-- Try it --
The span to copy runs from the line containing "文档: https://gi" to the last line below. Copy it exactly, with nothing else.

-- Information provided --
***
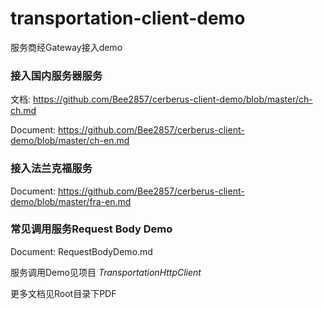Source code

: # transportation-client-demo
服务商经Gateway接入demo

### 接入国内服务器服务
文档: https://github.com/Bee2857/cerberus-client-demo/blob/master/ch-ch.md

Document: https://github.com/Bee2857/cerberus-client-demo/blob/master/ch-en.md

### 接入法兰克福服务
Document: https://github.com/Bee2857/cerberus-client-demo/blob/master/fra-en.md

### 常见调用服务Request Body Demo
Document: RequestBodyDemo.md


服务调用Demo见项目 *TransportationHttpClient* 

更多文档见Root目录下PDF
***
-- Task answer --
文档: https://github.com/Bee2857/cerberus-client-demo/blob/master/ch-ch.md

Document: https://github.com/Bee2857/cerberus-client-demo/blob/master/ch-en.md

### 接入法兰克福服务
Document: https://github.com/Bee2857/cerberus-client-demo/blob/master/fra-en.md

### 常见调用服务Request Body Demo
Document: RequestBodyDemo.md


服务调用Demo见项目 *TransportationHttpClient* 

更多文档见Root目录下PDF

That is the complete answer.